Toronto – A majority of Canadians reject different regulations for oil sands companies that would see them reduce global warming emissions less than other industry sectors, according to a new poll released in advance of the Council of the Federation meeting, which starts Wednesday in Regina.
“Canada’s Premiers and Ottawa must come to an agreement about how to write the rules for global warming pollution cuts,” said Matt Price, Program Manager with Environmental Defence. “A majority of Canadians want those rules to be fair in requiring equal cuts across economic sectors and provinces.”
The poll found that 60 per cent of Canadians wanted pollution cuts to be the same, 24 per cent supported different rules for oil sands companies, and 16 per cent didn’t know. Albertans were evenly split on the issue, while Quebecers – at 72 per cent – were the most likely to want parity.
The federal government is now designing a new cap and trade system for Canada, and is planning to release rules for different sectors between now and the international climate negotiations in Copenhagen in December. Alberta and Saskatchewan have been lobbying for different rules under the label of “regional sensibility.” A cap and trade system reduces emissions by putting limits on pollution and allowing companies that beat their limits to sell – or trade – the difference to other companies who exceed the limits. The limits decline over time.

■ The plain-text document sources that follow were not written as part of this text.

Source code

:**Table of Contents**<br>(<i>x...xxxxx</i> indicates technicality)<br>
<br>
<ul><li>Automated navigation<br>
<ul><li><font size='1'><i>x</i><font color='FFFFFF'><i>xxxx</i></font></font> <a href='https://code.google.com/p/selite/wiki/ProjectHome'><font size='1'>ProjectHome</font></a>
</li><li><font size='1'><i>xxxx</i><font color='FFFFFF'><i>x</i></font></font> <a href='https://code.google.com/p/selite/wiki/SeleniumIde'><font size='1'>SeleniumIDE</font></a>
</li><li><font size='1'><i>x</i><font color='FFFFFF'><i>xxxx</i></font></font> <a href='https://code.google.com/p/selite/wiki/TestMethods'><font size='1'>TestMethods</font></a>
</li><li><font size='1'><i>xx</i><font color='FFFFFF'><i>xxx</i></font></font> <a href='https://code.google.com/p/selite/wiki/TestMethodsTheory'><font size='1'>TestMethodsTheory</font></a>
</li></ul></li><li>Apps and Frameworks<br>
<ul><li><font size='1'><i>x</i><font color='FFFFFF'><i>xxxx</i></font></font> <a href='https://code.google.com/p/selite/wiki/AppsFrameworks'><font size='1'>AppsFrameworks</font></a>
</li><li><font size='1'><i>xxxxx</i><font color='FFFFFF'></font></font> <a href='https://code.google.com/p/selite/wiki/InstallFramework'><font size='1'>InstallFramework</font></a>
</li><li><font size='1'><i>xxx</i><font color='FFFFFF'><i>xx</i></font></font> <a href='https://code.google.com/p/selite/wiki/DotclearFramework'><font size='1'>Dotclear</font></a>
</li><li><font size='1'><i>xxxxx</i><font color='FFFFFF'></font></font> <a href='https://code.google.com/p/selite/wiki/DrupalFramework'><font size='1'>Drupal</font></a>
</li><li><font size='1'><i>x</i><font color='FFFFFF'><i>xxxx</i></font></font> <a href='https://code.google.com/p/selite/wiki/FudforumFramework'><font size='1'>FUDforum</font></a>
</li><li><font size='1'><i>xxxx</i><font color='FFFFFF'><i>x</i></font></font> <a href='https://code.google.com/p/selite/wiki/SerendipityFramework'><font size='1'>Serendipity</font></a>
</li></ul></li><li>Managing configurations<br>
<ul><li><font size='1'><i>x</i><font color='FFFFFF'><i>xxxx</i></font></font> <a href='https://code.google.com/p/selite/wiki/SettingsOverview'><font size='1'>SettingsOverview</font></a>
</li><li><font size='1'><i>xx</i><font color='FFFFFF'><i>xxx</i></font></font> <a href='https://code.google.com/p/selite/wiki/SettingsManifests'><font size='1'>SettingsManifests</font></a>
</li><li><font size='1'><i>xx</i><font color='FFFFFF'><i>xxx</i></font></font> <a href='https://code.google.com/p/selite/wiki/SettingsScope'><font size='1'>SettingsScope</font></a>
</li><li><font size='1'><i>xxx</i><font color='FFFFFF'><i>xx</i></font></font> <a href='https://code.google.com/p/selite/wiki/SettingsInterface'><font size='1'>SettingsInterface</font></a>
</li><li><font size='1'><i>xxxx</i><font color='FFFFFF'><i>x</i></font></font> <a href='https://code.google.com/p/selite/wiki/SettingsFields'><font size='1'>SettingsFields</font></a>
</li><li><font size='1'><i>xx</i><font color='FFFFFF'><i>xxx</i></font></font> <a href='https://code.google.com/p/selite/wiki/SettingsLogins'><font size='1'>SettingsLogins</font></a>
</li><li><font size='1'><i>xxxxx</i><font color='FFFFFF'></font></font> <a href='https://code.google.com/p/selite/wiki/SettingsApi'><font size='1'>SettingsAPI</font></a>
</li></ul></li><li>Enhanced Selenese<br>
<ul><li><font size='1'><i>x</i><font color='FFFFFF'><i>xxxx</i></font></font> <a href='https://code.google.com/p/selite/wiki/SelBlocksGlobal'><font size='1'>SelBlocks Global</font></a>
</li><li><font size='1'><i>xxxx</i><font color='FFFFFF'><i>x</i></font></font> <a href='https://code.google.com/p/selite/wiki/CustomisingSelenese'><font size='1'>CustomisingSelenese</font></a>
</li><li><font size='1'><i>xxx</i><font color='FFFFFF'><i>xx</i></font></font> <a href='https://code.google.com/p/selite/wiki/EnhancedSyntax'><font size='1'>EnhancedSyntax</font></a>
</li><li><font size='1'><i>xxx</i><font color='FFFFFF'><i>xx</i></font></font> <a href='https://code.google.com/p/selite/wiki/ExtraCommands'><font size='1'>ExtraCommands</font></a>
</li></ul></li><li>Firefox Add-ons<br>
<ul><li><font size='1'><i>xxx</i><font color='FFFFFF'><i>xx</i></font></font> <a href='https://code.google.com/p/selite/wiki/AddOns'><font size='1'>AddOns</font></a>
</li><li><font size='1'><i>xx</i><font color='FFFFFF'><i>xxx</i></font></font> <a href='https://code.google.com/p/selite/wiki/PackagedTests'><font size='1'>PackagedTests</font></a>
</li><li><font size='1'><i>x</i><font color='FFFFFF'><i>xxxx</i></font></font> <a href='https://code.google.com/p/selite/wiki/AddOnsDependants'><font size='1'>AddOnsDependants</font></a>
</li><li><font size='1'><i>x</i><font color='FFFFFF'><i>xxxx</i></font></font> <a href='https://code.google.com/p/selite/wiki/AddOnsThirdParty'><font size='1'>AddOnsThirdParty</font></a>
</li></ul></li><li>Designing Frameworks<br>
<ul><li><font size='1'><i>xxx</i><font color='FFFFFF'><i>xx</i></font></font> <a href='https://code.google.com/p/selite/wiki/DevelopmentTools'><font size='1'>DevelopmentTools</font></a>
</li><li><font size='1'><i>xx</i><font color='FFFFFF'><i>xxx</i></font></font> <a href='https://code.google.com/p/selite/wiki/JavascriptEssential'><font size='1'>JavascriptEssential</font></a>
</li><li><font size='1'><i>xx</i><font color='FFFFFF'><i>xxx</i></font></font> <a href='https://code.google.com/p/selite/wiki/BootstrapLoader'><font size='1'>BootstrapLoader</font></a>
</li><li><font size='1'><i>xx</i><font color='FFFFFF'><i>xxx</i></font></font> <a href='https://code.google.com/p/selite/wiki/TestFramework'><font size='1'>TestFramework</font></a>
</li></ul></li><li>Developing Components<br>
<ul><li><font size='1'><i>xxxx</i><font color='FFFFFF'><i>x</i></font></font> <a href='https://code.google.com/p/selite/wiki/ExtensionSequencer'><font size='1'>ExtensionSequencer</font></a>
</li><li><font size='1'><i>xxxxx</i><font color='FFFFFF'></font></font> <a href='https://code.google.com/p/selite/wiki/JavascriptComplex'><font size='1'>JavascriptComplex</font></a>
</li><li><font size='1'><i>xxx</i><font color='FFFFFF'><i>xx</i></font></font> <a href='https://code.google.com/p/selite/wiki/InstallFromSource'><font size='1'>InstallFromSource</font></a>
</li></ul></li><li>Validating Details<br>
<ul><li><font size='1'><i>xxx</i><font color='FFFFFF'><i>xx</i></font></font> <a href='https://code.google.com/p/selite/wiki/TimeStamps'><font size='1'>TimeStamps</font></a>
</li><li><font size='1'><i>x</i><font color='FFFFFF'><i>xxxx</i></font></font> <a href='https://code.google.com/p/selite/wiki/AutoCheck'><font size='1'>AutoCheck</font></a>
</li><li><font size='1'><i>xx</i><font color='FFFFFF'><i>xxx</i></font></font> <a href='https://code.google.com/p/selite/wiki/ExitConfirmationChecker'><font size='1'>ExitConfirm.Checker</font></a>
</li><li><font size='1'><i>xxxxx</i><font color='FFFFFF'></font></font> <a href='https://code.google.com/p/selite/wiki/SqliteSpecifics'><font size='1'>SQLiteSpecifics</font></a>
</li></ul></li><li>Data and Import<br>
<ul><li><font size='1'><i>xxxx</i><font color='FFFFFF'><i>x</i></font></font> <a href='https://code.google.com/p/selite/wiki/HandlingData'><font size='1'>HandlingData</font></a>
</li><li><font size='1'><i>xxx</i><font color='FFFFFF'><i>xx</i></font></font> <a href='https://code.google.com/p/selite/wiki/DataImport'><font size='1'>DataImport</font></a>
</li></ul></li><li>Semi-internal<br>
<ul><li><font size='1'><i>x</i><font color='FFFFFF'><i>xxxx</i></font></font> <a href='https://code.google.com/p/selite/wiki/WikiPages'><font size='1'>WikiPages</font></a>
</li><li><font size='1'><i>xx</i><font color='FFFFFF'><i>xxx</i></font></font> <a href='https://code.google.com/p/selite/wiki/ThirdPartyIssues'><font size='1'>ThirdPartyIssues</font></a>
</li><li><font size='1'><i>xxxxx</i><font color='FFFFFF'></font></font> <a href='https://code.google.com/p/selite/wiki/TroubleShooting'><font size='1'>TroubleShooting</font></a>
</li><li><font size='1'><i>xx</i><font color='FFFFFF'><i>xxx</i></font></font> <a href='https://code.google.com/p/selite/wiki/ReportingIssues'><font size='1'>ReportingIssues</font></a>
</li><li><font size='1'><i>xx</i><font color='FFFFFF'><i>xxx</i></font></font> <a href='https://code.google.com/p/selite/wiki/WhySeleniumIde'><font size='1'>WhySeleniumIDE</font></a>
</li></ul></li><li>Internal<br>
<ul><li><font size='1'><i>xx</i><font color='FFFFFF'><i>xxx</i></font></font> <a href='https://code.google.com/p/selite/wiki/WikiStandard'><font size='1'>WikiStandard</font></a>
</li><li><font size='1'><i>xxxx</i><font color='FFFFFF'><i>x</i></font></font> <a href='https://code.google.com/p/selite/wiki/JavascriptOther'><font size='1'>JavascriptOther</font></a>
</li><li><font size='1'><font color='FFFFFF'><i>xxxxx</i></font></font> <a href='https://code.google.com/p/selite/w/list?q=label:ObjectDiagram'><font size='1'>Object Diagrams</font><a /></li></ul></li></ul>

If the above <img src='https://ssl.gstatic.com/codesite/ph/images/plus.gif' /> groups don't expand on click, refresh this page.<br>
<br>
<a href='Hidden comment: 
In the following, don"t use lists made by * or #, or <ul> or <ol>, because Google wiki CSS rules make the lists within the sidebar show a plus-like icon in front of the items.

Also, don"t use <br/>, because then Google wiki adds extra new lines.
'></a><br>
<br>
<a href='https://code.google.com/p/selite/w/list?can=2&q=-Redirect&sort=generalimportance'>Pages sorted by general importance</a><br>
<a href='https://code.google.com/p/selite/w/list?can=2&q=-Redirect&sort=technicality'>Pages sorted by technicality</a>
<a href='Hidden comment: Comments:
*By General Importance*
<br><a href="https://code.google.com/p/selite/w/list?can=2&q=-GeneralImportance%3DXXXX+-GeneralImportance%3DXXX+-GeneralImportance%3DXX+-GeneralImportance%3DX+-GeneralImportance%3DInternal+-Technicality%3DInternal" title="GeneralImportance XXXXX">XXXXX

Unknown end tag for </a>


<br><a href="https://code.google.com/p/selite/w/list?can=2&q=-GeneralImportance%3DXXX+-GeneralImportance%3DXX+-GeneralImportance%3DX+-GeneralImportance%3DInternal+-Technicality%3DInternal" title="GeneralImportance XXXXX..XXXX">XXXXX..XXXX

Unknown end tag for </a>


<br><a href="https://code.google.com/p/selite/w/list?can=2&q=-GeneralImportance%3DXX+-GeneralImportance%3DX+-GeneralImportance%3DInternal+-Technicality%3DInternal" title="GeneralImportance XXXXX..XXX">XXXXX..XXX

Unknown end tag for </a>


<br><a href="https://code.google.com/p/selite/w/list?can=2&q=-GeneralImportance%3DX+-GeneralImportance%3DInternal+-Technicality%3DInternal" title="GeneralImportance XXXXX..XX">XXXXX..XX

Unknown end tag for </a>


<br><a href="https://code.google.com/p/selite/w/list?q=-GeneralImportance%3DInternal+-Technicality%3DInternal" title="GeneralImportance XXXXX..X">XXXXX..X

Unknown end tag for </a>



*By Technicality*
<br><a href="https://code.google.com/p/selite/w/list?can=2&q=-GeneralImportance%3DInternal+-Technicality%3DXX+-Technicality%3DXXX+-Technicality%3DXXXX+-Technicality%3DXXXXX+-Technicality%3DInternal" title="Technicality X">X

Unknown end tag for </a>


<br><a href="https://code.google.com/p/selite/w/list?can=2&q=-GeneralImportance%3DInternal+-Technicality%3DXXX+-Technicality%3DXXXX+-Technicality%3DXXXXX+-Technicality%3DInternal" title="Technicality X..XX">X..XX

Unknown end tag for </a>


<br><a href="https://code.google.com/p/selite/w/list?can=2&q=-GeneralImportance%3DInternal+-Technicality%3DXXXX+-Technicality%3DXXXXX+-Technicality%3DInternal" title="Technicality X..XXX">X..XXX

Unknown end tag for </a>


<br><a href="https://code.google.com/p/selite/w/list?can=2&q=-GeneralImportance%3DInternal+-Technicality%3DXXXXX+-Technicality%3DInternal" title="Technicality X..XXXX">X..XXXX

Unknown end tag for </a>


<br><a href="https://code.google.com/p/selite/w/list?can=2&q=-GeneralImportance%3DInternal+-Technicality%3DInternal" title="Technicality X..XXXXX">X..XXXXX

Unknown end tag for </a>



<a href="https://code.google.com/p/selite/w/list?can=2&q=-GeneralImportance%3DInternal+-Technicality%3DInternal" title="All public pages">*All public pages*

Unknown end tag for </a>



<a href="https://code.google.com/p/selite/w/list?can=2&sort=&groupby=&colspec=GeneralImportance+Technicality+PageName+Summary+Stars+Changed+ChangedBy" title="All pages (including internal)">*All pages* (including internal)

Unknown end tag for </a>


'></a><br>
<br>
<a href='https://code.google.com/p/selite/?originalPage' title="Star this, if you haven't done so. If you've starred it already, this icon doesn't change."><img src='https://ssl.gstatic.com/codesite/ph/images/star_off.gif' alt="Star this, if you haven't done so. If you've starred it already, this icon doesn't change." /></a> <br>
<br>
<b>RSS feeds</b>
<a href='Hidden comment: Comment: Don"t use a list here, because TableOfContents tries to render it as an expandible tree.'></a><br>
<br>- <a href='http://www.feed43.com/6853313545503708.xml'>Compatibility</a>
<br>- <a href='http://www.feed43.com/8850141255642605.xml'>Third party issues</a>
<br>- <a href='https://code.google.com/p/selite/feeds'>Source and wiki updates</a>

Of those surveyed, 52 per cent favoured slowing down oil sands development and investing instead in clean energy job creation, while over 29 per cent agreed with increasing oil sands production for the jobs and revenues it creates across Canada. Another 19 per cent said they didn’t know. However, 62 per cent of Albertans favoured increasing oil sands production.
The poll also found that a large majority of Canadians – 72 per cent – believed the design of government regulations like Canada’s cap and trade system should happen in public, with 9 per cent supporting development in private so that the federal government does not have to make as many compromises with provinces and other interests. An additional 19 per cent didn’t know.
Finally, there was a roughly even split of Canadians on the issue of whether provinces should accompany the federal government to international climate negotiations: 46 per cent believed the provinces should be allowed to attend alongside the federal government, while 41 per cent believed the federal government should go alone, and 13 per cent didn’t know. Quebecers – at 69 per cent – were most likely to favour provincial participation. Both Alberta and Quebec have been lobbying the federal government on this issue.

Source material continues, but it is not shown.